Alguns outros autores pesquisados buscaram descrever com mais detalhes as características das manifestações do TDAH em adultos, tal como Marks (2004, apud Lopes et al. 2005), que buscou organizar seu estudo a partir de 8 domínios em prejuízo: a) hiperatividade nas formas de inquietude e inabilidade para permanecer em atividades sedentárias; b) déficit de atenção (distrabilidade e esquecimento); c) labilidade afetiva (oscilações espontâneas de humor); d) temperamento quente (episódios de irritabilidade e excitabilidade); e) reação emocional excessiva; e) desorganização; f) impulsividade (por exemplo, interrompem os outros e mostram decisões apressadas).

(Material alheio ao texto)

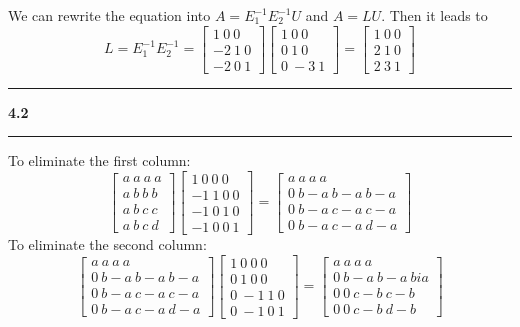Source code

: \documentclass[11pt]{article}
\newcommand\question[2]{\vspace{.25in}\hrule\textbf{#1 #2}\vspace{.5em}\hrule\vspace{.10in}}
\begin{document}
We can rewrite the equation into \(A = E_1^{-1}E_2^{-1}U\) and \(A = LU\). Then it leads to 
$$L = E_1^{-1}E_2^{-1} = \begin{bmatrix} 1 \ 0 \ 0 \\ -2 \ 1 \ 0 \\ -2 \ 0 \ 1 \end{bmatrix}\begin{bmatrix} 1 \ 0 \ 0 \\ 0 \ 1 \ 0 \\ 0 \ -3 \ 1 \end{bmatrix} = \begin{bmatrix} 1 \ 0 \ 0 \\ 2 \ 1 \ 0 \\ 2 \ 3 \ 1 \end{bmatrix}$$

\question{4.2}{}
To eliminate the first column:
$$\begin{bmatrix} a \ a \ a \ a \\ a \ b \ b \ b \\ a \ b \ c \ c \\ a \ b \ c \ d \end{bmatrix}\begin{bmatrix} 1 \ 0 \ 0 \ 0 \\ -1 \ 1 \ 0 \ 0 \\ -1 \ 0 \ 1 \ 0 \\ -1 \ 0 \ 0 \ 1\end{bmatrix} = \begin{bmatrix} a \ a \ a \ a \\ 0 \ b-a \ b-a \ b-a \\ 0 \ b-a \ c-a \ c-a \\ 0 \ b-a \ c-a \ d-a \end{bmatrix}$$
To eliminate the second column:
$$\begin{bmatrix} a \ a \ a \ a \\ 0 \ b-a \ b-a \ b-a \\ 0 \ b-a \ c-a \ c-a \\ 0 \ b-a \ c-a \ d-a \end{bmatrix}\begin{bmatrix} 1 \ 0 \ 0 \ 0 \\ 0 \ 1 \ 0 \ 0 \\ 0 \ -1 \ 1 \ 0 \\ 0 \ -1 \ 0 \ 1 \end{bmatrix} = \begin{bmatrix} a \ a \ a \ a \\ 0 \ b-a \ b-a \ bia \\ 0 \ 0 \ c-b \ c-b \\ 0 \ 0 \ c-b \ d-b \end{bmatrix}$$
\end{document}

Barkley, Murphy& Fischer (2013), em um estudo substancial de follow-up de crianças com TDAH até a idade adulta, conhecido como Estudo de Milwaukee (assim denominado devido à cidade na qual foi conduzido), encontraram resultados parecidos aos de Marks ao comparar dados de sujeitos adultos diagnosticados desde a infância a dados de outro estudo que buscou avaliar sujeitos diagnosticados somente na vida adulta (Estudo UMASS). Os pesquisadores precisaram 8 sintomas relevantes das funções executivas (FE) que, articulados ao DSM, formam a seguinte lista: agitação ou sensação subjetiva de inquietação (DSM); é facilmente distraído por eventos externos ou pensamentos irrelevantes (DSM/FE); tem dificuldade para aguardar a vez (DSM); toma decisões impulsivamente (FE); parece não conseguir manter em mente coisas que necessita lembrar-se de fazer; é menos capaz de lembrar- se de eventos da sua infância que os outros (FE); parece não conseguir manter a concentração na leitura, nos trabalhos, nas palestras ou no trabalho (FE); parece não ouvir quando lhe dirigem a palavra (Barkley, Murphy& Fischer, 2013, p.227-228).

Ainda do Estudo de Milwaukee, que comparou os adultos diagnosticados na infância com um grupo controle, resgatamos alguns itens não mencionados na lista combinada, mas com alta percentagem no grupo pesquisado e de interesse especial para nossa pesquisa: Acha difícil tolerar esperar (73%); procrastina ou adia tarefas até o último minuto (87%); fica frustrado facilmente (73%); parece não conseguir persistir em coisas que não acha interessante (82%); facilmente entediado (76%); sua caligrafia é ruim ou desleixada (69%), tem dificuldades em gerenciar dinheiro ou cartões de crédito (71%). (Barkley, Murphy& Fischer, 2013, p.217-223)

Ao justificarem a separação prévia entre os dois estudos (diagnosticados na vida adulta e diagnosticados na infância sem remissão dos sintomas), os autores justificam que crianças com encaminhamento precoce podem indicar casos de maior gravidade. Adultos que procuram ajuda, também podem demonstrar maior preocupação e consciência dos problemas adaptativos do que aqueles levados pelos pais quando crianças, sendo estes menos propensos a aceitar sua condição e procurar tratamento, fato constatado nas pesquisas.